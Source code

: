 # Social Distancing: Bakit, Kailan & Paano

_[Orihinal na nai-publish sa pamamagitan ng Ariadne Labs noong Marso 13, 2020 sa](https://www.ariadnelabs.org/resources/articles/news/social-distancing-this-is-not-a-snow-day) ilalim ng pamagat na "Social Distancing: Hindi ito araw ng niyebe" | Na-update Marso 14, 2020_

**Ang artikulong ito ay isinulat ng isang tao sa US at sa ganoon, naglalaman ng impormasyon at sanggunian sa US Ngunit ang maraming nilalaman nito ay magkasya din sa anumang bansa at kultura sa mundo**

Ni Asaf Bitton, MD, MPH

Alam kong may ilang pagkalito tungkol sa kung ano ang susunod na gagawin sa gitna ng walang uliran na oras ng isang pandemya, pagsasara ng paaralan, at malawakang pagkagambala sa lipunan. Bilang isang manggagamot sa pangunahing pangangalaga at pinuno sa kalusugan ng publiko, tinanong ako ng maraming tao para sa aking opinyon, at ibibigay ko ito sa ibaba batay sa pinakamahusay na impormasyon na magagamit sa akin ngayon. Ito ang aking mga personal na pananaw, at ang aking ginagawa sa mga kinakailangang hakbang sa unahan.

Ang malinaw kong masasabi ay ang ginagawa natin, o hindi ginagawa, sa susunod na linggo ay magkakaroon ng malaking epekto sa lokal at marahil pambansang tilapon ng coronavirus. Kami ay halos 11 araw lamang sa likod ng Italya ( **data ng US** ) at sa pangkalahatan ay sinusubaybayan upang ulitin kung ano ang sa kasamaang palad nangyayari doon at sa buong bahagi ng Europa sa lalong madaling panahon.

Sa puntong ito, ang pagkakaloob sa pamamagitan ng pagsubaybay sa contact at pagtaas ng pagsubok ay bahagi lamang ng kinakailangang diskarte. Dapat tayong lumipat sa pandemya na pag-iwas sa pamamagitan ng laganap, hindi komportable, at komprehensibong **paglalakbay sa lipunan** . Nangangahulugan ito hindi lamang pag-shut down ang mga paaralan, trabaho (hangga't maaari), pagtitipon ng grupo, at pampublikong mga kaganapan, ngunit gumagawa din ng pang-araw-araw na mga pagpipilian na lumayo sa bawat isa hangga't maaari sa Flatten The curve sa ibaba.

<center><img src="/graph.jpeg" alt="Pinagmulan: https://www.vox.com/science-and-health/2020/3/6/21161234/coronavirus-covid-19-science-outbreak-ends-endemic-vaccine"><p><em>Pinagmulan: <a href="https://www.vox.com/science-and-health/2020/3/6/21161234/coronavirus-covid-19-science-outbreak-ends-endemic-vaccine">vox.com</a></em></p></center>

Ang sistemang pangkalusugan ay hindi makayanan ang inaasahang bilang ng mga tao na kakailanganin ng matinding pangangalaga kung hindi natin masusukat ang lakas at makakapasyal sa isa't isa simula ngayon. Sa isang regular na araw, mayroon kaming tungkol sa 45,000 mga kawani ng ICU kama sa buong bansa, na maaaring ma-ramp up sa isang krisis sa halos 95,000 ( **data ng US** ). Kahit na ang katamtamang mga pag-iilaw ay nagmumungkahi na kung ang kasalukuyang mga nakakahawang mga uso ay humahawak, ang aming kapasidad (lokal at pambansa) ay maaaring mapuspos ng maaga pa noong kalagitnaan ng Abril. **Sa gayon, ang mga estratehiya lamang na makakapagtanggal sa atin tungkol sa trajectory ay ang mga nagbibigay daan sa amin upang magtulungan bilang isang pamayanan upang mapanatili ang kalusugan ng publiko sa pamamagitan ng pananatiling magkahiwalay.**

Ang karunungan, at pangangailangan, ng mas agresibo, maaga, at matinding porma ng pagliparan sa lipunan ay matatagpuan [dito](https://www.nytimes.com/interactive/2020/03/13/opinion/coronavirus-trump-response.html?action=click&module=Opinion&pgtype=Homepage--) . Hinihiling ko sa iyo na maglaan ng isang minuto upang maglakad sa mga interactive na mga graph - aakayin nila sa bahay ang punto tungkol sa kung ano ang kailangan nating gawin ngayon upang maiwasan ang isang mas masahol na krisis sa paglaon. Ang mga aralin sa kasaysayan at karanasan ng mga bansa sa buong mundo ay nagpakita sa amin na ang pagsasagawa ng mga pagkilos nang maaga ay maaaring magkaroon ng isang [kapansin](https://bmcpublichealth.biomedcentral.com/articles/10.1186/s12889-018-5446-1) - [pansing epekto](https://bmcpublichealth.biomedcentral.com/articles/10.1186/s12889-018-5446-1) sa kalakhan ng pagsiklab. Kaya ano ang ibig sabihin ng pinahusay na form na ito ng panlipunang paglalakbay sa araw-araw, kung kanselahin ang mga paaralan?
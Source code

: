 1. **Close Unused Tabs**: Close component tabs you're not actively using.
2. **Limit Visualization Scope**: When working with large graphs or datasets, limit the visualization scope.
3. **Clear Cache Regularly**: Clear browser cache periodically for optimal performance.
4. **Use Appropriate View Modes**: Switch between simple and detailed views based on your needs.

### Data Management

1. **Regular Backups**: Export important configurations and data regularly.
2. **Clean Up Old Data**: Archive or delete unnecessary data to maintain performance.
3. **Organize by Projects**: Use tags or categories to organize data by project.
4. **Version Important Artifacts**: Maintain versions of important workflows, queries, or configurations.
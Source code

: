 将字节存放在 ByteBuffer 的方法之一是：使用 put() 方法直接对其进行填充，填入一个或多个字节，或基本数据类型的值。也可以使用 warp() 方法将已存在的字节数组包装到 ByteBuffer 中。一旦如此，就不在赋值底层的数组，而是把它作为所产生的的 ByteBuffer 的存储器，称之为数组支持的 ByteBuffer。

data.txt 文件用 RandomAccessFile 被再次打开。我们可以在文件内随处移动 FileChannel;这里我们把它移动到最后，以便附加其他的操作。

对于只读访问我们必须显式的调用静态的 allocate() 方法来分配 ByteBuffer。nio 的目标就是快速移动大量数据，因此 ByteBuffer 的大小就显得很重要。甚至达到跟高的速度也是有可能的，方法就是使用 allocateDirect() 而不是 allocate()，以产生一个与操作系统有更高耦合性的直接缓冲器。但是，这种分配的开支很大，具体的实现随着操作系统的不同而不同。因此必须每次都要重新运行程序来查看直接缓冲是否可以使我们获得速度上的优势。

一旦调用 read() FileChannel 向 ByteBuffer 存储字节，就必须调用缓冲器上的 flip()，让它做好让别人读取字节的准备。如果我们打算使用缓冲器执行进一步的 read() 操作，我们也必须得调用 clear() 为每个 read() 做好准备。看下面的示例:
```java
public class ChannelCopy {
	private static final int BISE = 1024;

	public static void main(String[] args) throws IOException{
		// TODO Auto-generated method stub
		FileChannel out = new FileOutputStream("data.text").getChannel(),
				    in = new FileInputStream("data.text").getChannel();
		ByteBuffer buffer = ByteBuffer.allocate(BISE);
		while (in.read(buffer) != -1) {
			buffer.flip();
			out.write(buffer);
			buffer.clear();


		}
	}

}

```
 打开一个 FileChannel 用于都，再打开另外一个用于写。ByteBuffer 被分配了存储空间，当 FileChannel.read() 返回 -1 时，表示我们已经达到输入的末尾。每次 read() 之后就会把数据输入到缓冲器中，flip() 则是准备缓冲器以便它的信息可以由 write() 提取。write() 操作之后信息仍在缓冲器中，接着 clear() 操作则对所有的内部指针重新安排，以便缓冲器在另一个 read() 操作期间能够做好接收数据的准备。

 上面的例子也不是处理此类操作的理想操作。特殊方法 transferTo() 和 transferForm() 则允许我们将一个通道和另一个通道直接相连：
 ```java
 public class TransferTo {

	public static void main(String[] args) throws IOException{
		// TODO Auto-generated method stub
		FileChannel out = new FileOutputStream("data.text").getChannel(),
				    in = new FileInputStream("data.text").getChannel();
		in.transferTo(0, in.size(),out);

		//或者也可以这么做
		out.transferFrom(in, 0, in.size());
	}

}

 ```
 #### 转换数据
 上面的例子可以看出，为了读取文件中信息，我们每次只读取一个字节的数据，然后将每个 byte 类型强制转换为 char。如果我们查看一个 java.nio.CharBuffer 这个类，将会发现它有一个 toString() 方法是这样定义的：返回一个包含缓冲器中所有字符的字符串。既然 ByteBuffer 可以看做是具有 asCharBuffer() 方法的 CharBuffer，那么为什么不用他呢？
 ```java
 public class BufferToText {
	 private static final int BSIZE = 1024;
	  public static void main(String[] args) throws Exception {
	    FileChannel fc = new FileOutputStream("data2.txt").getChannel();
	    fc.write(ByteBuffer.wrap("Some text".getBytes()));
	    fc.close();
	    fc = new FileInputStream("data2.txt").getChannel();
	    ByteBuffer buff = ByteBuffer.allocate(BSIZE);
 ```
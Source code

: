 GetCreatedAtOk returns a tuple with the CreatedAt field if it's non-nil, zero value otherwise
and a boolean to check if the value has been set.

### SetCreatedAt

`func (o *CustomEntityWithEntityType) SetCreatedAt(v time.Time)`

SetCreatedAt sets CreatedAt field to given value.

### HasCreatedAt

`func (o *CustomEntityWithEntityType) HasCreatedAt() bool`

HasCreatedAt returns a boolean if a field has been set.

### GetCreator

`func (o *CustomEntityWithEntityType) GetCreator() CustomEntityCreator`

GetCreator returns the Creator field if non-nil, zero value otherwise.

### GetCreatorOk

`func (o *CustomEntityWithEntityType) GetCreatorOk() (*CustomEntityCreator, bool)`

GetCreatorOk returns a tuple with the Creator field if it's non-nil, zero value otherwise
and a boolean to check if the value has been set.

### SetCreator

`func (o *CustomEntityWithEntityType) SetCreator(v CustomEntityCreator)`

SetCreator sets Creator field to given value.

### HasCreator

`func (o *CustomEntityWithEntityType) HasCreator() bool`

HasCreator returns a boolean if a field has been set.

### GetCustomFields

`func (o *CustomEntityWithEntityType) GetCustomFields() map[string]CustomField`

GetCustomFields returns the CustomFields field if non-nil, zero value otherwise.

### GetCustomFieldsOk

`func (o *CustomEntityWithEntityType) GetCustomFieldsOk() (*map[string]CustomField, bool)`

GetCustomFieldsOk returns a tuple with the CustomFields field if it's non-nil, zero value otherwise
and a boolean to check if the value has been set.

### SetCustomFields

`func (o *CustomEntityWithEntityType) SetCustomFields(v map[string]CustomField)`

--- Task to carry out ---
Find each line in the data above with the word "class", then copy it.

--- Answer for this exercise ---
public class ChannelCopy {
 public class TransferTo {
 public class BufferToText {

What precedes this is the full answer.